More and more, he strikes me as the best modern embodiment of the classic “art house” figure. There was a time when cultural credibility demanded some exposure to Bergman or Fellini, or at least Woody Allen; but times have coarsened enough that Desplechin’s best chance for popularity may lie in being perceived as simpler than he is. His films certainly offer some easy pleasures, and they do, in case you’re worried, tell good stories. But measured against prevailing conventions, they’re also rather odd. That oddity could be shoved to one side, as people did with all the talky symbolic stuff they didn’t get in Bergman. But this would be overlooking one of the most thrilling ongoing investigations in cinema.
Into An Argument
Desplechin is sometimes compared to Allen or to Eric Rohmer – his films generally focus on youngish intellectuals in contemporary settings. But the comparison doesn’t take you very far. Allen and Rohmer, in their different ways, belong to a cinema of order; they invite being labeled as “literary” (which, at least in Rohmer’s case, understates his painstaking attention to composition and the arrangement of the frame). Desplechin’s work is discursive, often seeming almost free-associative. Writing about his film How I Got Into An Argument, an article on Senses Of Cinema evokes how the narrative’s present tense “dissolves … into a perplexing mix of past, present, future, imperfect, conditional and subjunctive; musical commentary and leitmotifs which move from diegetic pop, hip hop and jazz, to Baroque playfulness …visualizations of dreams, desires and idealized pasts; episodes over-determined with mysterious symbolic significance, in particular the incident with the monkey trapped behind an office radiator; flashbacks of uncertain status, mysterious dialogues and expressionistically-lit set-pieces; and staged interventions… given as a direct address to camera.”
It’s all true, but could be misread to indicate some flamboyant Fellini-like sprawl. In fact the film (subtitled …My Sex Life) often has an edge-of-melancholy quality. It’s been said that Fellini doodles in chaos; Desplechin never seems to be merely doodling, and never ends up at chaos. That monkey incident must sound wacky, but is actually a distinctly sombre passage, shot through with uneasy subtext; there’s comedy to it, but of a squirmy, get-me-out-of-here kind. And as for the reference to the significance being “over-determined”– true, but that film is over a decade old. I’m not sure Desplechin would offer such an easy device now. The film’s joyous, almost otherworldly contemplation of the nude female body also seems now like something left behind in the director’s evolution.

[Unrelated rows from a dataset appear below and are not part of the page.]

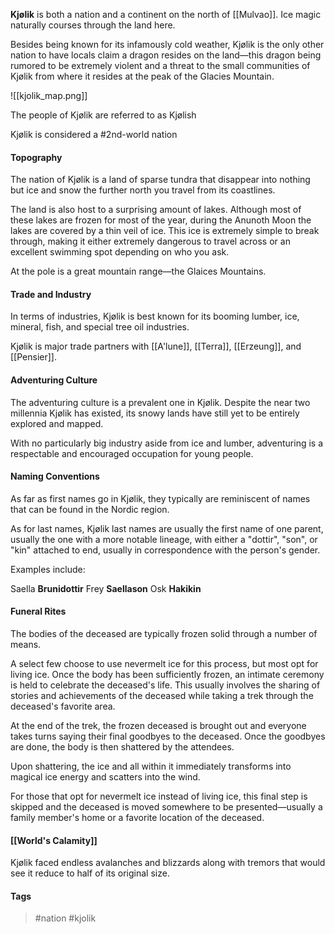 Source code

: **Kjølik** is both a nation and a continent on the north of [[Mulvao]]. Ice magic naturally courses through the land here. 

Besides being known for its infamously cold weather, Kjølik is the only other nation to have locals claim a dragon resides on the land—this dragon being rumored to be extremely violent and a threat to the small communities of Kjølik from where it resides at the peak of the Glacies Mountain.

![[kjolik_map.png]]

The people of Kjølik are referred to as Kjølish

Kjølik is considered a #2nd-world nation
#### Topography

The nation of Kjølik is a land of sparse tundra that disappear into nothing but ice and snow the further north you travel from its coastlines. 

The land is also host to a surprising amount of lakes. Although most of these lakes are frozen for most of the year, during the Anunoth Moon the lakes are covered by a thin veil of ice. This ice is extremely simple to break through, making it either extremely dangerous to travel across or an excellent swimming spot depending on who you ask. 

At the pole is a great mountain range—the Glaices Mountains.
#### Trade and Industry

In terms of industries, Kjølik is best known for its booming lumber, ice, mineral, fish, and special tree oil industries.

Kjølik is major trade partners with [[A'lune]], [[Terra]], [[Erzeung]], and [[Pensier]].
#### Adventuring Culture

The adventuring culture is a prevalent one in Kjølik. Despite the near two millennia Kjølik has existed, its snowy lands have still yet to be entirely explored and mapped. 

With no particularly big industry aside from ice and lumber, adventuring is a respectable and encouraged occupation for young people.
#### Naming Conventions

As far as first names go in Kjølik, they typically are reminiscent of names that can be found in the Nordic region.

As for last names, Kjølik last names are usually the first name of one parent, usually the one with a more notable lineage, with either a "dottir", "son", or "kin" attached to end, usually in correspondence with the person's gender.

Examples include:

Saella **Brunidottir**
Frey **Saellason**
Osk **Hakikin**
#### Funeral Rites

The bodies of the deceased are typically frozen solid through a number of means. 

A select few choose to use nevermelt ice for this process, but most opt for living ice. Once the body has been sufficiently frozen, an intimate ceremony is held to celebrate the deceased's life. This usually involves the sharing of stories and achievements of the deceased while taking a trek through the deceased's favorite area. 

At the end of the trek, the frozen deceased is brought out and everyone takes turns saying their final goodbyes to the deceased. Once the goodbyes are done, the body is then shattered by the attendees. 

Upon shattering, the ice and all within it immediately transforms into magical ice energy and scatters into the wind. 

For those that opt for nevermelt ice instead of living ice, this final step is skipped and the deceased is moved somewhere to be presented—usually a family member's home or a favorite location of the deceased.
#### [[World's Calamity]]

Kjølik faced endless avalanches and blizzards along with tremors that would see it reduce to half of its original size.
#### Tags
> #nation #kjolik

Some brief biographical colour: Arnaud Desplechin was born in 1960 and made his first film in 1991. He’s directed eight times in all. I’ve seen half of those films (the others don’t seem to be readily available), although three of them only once – they’re all high on my list to see again. Esther Kahn, his only English language film, must be one of the strangest ever made about acting. The milieu is turn-of-the-century London Yiddish theatre; Esther is an uncomfortable, not very articulate young woman, and while her rise to prominence suggests some on-stage charisma and alchemy, we barely see glimpses of what that might be. There’s a kinship to John Cassavetes’ Opening Night in the climactic portrayal of an actress traveling through personal hell (chewing on broken glass pre-performance) to unlock a new relationship with her art, although Summer Phoenix’s surpassingly odd performance couldn’t be much further removed from Gena Rowlands’ expert theatricality. The film is stark, almost like video, and has a rather sickly pallor; it feels as if Desplechin’s empathy for his highly idiosyncratic protagonist could only be expressed by forcing himself and his work into studied, expressive strangeness. Few people liked the movie, but it’s one of the most disciplined and audacious of recent years.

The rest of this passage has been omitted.